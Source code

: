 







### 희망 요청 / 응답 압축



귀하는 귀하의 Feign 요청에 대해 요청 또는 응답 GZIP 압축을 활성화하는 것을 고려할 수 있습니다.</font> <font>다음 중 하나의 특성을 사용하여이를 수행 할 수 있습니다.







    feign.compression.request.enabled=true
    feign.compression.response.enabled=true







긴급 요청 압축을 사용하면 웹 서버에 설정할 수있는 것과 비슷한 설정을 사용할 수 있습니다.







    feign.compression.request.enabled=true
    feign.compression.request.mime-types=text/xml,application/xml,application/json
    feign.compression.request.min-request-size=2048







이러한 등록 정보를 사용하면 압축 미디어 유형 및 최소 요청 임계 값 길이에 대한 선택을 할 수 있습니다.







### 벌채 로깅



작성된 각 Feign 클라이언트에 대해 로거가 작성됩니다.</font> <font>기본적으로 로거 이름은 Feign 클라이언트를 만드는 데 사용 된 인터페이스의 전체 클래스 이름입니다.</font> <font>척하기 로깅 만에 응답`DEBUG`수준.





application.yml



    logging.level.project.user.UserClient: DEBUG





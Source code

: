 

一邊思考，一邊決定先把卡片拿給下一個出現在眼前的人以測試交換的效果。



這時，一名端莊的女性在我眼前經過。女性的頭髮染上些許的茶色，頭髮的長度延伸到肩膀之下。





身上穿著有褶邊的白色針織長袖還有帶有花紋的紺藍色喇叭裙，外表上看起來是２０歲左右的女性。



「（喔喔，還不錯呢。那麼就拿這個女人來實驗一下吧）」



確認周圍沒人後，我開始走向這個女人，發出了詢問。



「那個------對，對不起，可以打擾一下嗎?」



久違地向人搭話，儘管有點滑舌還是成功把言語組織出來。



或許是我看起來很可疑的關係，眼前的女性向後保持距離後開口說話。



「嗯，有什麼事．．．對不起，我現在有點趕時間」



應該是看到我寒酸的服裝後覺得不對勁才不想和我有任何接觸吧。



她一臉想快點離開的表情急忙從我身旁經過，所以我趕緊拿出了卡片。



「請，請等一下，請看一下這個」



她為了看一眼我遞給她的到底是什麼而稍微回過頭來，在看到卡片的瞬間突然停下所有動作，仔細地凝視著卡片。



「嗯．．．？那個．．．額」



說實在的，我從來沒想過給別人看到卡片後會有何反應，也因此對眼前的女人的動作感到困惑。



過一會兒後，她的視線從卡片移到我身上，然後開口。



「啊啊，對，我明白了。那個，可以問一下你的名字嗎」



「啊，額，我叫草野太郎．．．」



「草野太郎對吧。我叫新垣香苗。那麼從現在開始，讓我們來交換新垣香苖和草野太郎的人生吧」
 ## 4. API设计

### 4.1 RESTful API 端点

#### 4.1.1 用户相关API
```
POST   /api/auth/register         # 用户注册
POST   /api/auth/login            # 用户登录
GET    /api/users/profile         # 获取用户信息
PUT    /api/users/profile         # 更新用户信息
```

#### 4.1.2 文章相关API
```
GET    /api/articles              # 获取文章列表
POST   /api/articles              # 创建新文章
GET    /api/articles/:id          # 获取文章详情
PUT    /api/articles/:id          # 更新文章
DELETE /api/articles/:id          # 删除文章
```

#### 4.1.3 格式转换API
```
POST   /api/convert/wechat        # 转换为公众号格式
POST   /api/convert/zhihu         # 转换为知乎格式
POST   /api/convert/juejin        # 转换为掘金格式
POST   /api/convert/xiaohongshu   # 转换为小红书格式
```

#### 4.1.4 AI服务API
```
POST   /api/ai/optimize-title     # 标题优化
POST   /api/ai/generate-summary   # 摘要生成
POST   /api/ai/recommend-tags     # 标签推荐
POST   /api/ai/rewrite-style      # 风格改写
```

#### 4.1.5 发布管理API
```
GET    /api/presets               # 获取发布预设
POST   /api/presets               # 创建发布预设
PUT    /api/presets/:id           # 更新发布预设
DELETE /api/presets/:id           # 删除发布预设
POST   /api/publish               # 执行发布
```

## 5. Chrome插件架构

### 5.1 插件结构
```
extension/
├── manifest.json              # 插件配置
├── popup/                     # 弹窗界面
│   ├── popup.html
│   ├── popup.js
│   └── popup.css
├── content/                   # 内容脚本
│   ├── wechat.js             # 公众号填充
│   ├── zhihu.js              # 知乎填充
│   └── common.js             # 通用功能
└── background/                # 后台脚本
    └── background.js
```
==
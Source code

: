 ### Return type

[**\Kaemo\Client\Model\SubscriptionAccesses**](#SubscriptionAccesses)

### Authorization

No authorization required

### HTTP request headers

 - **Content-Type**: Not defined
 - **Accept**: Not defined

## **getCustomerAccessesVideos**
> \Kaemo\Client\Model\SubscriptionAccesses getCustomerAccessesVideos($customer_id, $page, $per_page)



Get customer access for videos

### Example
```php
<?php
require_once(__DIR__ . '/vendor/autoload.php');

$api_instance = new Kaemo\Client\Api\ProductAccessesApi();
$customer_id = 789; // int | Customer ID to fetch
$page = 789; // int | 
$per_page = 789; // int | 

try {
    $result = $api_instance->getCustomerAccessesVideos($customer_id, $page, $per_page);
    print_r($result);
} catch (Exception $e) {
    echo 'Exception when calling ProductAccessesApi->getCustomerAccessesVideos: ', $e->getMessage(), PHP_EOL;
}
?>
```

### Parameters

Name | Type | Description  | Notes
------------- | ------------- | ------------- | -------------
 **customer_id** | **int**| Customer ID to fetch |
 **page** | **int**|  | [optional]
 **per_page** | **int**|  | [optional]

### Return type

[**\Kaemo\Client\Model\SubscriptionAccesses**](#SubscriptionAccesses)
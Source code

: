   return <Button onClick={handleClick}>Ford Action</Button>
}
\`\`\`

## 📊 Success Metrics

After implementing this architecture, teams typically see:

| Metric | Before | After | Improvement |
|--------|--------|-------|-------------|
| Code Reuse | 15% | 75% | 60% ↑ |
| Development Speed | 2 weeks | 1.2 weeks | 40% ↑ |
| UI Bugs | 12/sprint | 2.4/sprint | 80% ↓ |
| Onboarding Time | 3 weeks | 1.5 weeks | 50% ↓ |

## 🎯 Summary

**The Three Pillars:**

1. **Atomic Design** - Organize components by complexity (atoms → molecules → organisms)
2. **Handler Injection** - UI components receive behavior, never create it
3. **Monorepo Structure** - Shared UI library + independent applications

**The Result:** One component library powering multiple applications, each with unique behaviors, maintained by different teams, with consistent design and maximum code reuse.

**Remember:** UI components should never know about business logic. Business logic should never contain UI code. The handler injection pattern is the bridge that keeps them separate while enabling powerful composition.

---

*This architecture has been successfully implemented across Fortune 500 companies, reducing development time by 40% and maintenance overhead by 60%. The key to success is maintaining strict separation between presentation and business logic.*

Problem:
Quote the listing above, but only from the line that shows "2. **Handler Injection**" through the line that shows "and business logic.*".

Your solution:
2. **Handler Injection** - UI components receive behavior, never create it
3. **Monorepo Structure** - Shared UI library + independent applications

**The Result:** One component library powering multiple applications, each with unique behaviors, maintained by different teams, with consistent design and maximum code reuse.

**Remember:** UI components should never know about business logic. Business logic should never contain UI code. The handler injection pattern is the bridge that keeps them separate while enabling powerful composition.

---

*This architecture has been successfully implemented across Fortune 500 companies, reducing development time by 40% and maintenance overhead by 60%. The key to success is maintaining strict separation between presentation and business logic.*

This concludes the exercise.